Half an hour later saw us streaking westward in that powerful machine, Ladbrook the pilot. I noticed, with some doubts as to the future, that it was an entirely enclosed machine, hermetically sealed, air being supplied from some slightly hissing tanks in the rear.

“Never can tell what sort of poison gas is escaping out of that hell hole westward,” he explained curtly, when I drew his attention to the matter. “It’s emitting poisonous fumes same as all the rest of the volcanic craters. We’ll be okay. We’ve gas helmets as well if necessary.”

He was damnably cheerful in the face of what looked like certain death to me.

I didn’t say anything. I began to think I was a darned fool for agreeing with the idea anyhow.

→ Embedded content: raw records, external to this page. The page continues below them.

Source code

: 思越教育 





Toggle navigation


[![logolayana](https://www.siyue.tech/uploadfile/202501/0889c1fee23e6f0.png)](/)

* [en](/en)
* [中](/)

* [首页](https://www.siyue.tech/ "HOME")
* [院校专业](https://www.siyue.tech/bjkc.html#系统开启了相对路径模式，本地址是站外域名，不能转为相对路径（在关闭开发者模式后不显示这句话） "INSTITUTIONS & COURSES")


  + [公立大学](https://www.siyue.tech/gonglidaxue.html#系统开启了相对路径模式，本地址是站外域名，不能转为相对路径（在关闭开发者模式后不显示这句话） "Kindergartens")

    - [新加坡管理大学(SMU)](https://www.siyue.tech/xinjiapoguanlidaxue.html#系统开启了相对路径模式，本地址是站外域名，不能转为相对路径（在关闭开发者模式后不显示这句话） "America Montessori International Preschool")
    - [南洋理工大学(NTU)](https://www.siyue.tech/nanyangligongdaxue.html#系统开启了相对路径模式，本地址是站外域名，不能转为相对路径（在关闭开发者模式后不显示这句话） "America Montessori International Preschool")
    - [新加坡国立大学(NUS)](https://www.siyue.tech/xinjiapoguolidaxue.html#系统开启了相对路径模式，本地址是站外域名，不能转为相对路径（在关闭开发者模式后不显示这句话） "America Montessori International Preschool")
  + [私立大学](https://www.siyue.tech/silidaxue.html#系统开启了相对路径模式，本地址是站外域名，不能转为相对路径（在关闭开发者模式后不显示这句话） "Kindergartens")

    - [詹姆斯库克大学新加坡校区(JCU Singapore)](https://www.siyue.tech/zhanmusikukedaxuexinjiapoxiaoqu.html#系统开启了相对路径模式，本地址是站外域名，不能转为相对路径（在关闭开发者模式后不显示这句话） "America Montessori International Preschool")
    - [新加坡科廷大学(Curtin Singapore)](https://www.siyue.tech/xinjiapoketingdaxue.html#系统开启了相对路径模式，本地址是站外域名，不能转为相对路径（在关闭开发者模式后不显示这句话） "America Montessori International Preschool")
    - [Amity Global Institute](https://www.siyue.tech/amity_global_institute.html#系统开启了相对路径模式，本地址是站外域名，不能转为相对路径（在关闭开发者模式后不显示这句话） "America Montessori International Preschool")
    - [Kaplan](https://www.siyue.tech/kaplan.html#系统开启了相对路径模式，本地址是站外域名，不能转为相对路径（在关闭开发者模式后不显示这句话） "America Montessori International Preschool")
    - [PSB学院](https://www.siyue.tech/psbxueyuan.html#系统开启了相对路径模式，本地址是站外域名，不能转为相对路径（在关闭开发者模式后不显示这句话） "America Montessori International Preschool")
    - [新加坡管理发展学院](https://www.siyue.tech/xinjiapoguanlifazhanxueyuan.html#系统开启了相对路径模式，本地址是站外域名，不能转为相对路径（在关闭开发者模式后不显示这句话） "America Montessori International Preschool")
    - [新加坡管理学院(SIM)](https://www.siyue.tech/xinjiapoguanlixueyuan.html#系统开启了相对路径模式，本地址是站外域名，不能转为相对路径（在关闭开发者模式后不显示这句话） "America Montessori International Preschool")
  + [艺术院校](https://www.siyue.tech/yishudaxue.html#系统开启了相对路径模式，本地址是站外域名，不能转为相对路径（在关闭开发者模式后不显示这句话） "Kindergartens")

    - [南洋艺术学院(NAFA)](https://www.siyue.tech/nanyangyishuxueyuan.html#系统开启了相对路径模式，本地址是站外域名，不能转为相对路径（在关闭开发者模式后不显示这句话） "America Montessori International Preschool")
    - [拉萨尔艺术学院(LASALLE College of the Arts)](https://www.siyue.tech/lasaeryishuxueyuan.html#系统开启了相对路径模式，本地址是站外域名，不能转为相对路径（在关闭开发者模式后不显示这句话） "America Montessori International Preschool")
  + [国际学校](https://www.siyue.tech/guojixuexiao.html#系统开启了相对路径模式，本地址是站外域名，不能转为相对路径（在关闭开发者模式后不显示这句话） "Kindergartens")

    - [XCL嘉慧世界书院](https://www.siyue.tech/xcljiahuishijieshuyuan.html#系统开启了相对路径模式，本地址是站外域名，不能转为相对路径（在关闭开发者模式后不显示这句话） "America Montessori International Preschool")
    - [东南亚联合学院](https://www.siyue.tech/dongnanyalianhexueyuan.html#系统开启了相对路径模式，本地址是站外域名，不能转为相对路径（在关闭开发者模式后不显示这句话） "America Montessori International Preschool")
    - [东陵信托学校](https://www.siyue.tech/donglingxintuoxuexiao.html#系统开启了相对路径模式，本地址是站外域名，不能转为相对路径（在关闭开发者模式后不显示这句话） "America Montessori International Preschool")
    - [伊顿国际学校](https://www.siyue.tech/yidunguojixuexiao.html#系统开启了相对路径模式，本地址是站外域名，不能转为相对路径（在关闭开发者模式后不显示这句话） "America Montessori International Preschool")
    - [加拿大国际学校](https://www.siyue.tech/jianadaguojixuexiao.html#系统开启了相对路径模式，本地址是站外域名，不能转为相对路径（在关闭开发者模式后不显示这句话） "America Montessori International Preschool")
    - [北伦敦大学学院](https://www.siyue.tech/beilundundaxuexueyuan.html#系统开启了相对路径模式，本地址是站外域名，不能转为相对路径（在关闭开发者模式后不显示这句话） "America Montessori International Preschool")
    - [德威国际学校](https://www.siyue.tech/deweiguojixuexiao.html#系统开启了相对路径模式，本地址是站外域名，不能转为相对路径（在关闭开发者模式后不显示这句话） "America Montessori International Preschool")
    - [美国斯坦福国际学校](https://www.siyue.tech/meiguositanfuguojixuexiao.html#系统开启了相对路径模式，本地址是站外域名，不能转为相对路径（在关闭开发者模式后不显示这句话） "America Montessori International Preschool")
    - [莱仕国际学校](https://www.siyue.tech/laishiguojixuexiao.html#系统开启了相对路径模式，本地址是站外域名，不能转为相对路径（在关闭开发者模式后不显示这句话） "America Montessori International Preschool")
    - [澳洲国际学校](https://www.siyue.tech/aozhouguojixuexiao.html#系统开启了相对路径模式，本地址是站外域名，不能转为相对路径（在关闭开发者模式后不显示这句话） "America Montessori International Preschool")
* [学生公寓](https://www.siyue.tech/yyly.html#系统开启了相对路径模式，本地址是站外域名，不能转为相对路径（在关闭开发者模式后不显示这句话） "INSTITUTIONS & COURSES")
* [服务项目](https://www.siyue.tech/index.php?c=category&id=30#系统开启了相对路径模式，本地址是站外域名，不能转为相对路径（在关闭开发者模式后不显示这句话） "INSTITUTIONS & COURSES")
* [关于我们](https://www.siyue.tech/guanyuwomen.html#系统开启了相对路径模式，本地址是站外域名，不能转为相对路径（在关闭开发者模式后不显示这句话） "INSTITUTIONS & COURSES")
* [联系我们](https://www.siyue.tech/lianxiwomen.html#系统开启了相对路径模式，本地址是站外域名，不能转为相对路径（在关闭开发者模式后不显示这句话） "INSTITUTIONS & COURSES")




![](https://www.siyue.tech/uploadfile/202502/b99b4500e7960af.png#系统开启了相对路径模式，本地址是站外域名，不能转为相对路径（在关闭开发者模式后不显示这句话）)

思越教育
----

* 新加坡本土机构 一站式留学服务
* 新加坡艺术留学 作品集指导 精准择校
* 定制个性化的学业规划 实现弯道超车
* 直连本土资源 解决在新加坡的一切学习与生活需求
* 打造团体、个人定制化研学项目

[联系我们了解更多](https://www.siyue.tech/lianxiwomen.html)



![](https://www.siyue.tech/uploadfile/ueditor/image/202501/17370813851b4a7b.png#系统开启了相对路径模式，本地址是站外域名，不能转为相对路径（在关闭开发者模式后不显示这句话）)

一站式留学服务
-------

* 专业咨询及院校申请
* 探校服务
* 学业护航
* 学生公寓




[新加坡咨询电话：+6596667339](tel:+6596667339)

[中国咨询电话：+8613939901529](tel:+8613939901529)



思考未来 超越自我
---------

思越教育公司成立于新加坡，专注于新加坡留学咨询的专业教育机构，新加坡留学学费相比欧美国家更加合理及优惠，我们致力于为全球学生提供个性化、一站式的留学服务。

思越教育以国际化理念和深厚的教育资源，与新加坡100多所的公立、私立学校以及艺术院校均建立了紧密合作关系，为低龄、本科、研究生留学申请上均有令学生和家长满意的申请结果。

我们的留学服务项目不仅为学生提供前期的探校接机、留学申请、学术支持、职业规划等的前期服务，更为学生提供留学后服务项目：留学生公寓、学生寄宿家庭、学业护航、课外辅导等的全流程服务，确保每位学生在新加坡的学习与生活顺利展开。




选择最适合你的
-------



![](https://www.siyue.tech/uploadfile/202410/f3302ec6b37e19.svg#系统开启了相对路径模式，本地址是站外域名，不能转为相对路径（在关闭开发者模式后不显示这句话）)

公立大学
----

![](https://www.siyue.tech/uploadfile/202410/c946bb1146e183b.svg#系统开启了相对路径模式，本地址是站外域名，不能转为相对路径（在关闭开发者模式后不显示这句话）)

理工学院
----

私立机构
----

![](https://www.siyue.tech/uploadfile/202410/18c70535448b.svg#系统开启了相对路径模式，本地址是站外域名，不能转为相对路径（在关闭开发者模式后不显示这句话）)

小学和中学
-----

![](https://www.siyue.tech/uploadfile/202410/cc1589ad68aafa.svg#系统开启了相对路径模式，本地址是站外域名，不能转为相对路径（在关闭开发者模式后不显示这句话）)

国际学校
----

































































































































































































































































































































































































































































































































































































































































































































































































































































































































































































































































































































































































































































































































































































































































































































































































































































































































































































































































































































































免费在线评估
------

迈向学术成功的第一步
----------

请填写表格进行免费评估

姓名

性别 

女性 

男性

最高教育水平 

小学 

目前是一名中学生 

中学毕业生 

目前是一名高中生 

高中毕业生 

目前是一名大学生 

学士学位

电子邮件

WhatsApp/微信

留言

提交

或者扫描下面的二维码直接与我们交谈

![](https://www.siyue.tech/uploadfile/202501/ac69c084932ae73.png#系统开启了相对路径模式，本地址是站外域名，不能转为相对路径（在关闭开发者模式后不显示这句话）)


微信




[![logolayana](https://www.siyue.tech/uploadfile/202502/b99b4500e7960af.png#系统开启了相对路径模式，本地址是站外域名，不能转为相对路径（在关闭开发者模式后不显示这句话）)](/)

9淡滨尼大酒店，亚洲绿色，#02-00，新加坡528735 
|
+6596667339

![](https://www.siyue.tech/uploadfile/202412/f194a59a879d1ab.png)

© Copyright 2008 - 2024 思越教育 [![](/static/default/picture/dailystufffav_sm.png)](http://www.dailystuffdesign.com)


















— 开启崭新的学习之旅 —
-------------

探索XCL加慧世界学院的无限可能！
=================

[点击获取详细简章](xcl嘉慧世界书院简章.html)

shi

I turned my eyes to the speeding landscape a thousand feet below, took in the twisted ground, the changed rivers, the flooded areas, the disrupted and toppled towns. The earthquake had certainly been a thorough and devastating piece of work. Sometimes we passed over scientific units, complete with equipment.

Invariably they drew snorts of rage from my friend.

“Fools! They imagine they can find the cause of an earthquake that’s countrywide! If they’d consider the idea of unknown beings they’d get somewhere perhaps.”

“Beings that sort of arrived from nowhere and cleaned up the inner surface?” I suggested acidly.

“They didn’t arrive from nowhere; that’s illogical. They came from somewhere very definite. We’ll be seeing for ourselves before long.”

He relapsed into silence again and nearly an hour later we beheld the smoking streak on the horizon that denoted our goal. My nerves began to tighten; I felt oddly like a man suddenly summoned to the electric chair. Casting a quick glance at Ladbrook I beheld his face set and carven, his eyes gazing steadily at his destination.

His fingers gently eased the controls that sent the fast moving plane down toward the disturbance.